From Shane

Action-5

Third-Party Outsourcing Requirements:
If a first-party website outsources functionality to a third-party website, the third party MAY ignore the Do Not Track signal if ANY of the following conditions are met:

1) The third-party website makes public commitments (such as through a privacy policy) to not leverage data collected across non-commonly branded or affiliated sites to develop a "profile" of activity and/or derived outcomes of interest for a user, specific web browser, or device.
2) The third-party takes reasonable technical precautions to prevent the collection of cross-site data in such a manner that it cannot be used to develop a "profile" of activity and/or derived outcomes of interest for a user, specific web browser, or device. This standard does not prescribe specifics for the technologies to be leveraged to ensure this standard is met (anonymization, encryption, hashing, physical/logical data isolation, internal employee contracts, in-person employee training, computer based training, etc.).
3) The third-party leverages the data collected purely in the effort to detect and defend against fraudulent activity to the benefit of the first party sites it serves.

These responsibilities MUST cascade to all parties involved in cross-site data collection (n-party position in cross-site data collection).

Example:
Example Website 1 and Example Website 2 pay for the analytics services of Example Analytics.
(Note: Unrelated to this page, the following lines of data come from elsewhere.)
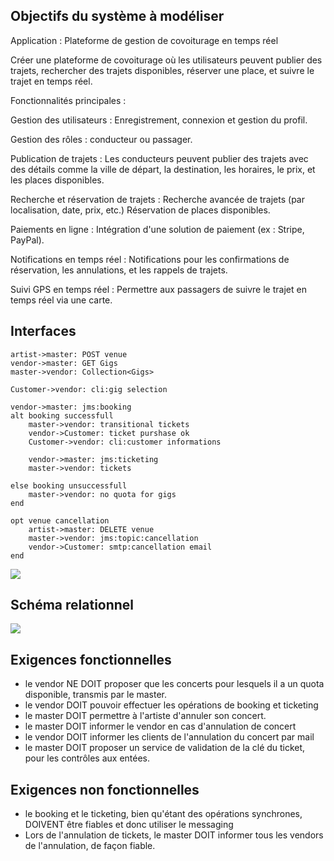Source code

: ## Objectifs du système à modéliser

Application : Plateforme de gestion de covoiturage en temps réel

Créer une plateforme de covoiturage où les utilisateurs peuvent publier des trajets, rechercher des trajets disponibles, réserver une place, et suivre le trajet en temps réel.

Fonctionnalités principales :

Gestion des utilisateurs : Enregistrement, connexion et gestion du profil.

Gestion des rôles : conducteur ou passager.

Publication de trajets : Les conducteurs peuvent publier des trajets avec des détails comme la ville de départ, la destination, les horaires, le prix, et les places disponibles.

Recherche et réservation de trajets : Recherche avancée de trajets (par localisation, date, prix, etc.)
Réservation de places disponibles.

Paiements en ligne : Intégration d'une solution de paiement (ex : Stripe, PayPal).

Notifications en temps réel : Notifications pour les confirmations de réservation, les annulations, et les rappels de trajets.

Suivi GPS en temps réel :  Permettre aux passagers de suivre le trajet en temps réel via une carte.
## Interfaces

```
artist->master: POST venue
vendor->master: GET Gigs
master->vendor: Collection<Gigs>

Customer->vendor: cli:gig selection

vendor->master: jms:booking
alt booking successfull
    master->vendor: transitional tickets
    vendor->Customer: ticket purshase ok
    Customer->vendor: cli:customer informations
    
    vendor->master: jms:ticketing
    master->vendor: tickets

else booking unsuccessfull
    master->vendor: no quota for gigs
end

opt venue cancellation
    artist->master: DELETE venue
    master->vendor: jms:topic:cancellation
    vendor->Customer: smtp:cancellation email
end
```
![](seqDiagram.png)

## Schéma relationnel

![](EER.png)

## Exigences fonctionnelles

* le vendor NE DOIT proposer que les concerts pour lesquels il a un quota disponible, transmis par le master.
* le vendor DOIT pouvoir effectuer les opérations de booking et ticketing
* le master DOIT permettre à l'artiste d'annuler son concert.
* le master DOIT informer le vendor en cas d'annulation de concert
* le vendor DOIT informer les clients de l'annulation du concert par mail
* le master DOIT proposer un service de validation de la clé du ticket, pour les contrôles aux entées.

## Exigences non fonctionnelles

* le booking et le ticketing, bien qu'étant des opérations synchrones, DOIVENT être fiables et donc utiliser le messaging
* Lors de l'annulation de tickets, le master DOIT informer tous les vendors de l'annulation, de façon fiable.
Example Analytics uses an exampleanalytics.com cookie to track Do Not Track users on both websites.

Discussion:
Example Analytics must publically declare its compliance with this standard and that cross site collected data will not be leveraged to develop user/browser/device profiles, institute commercially reasonable technical safeguards to the same, and/or limit their use of cross-site (non-commonly branded or affiliated) collected data for the detection  and defense against fraudulent activity.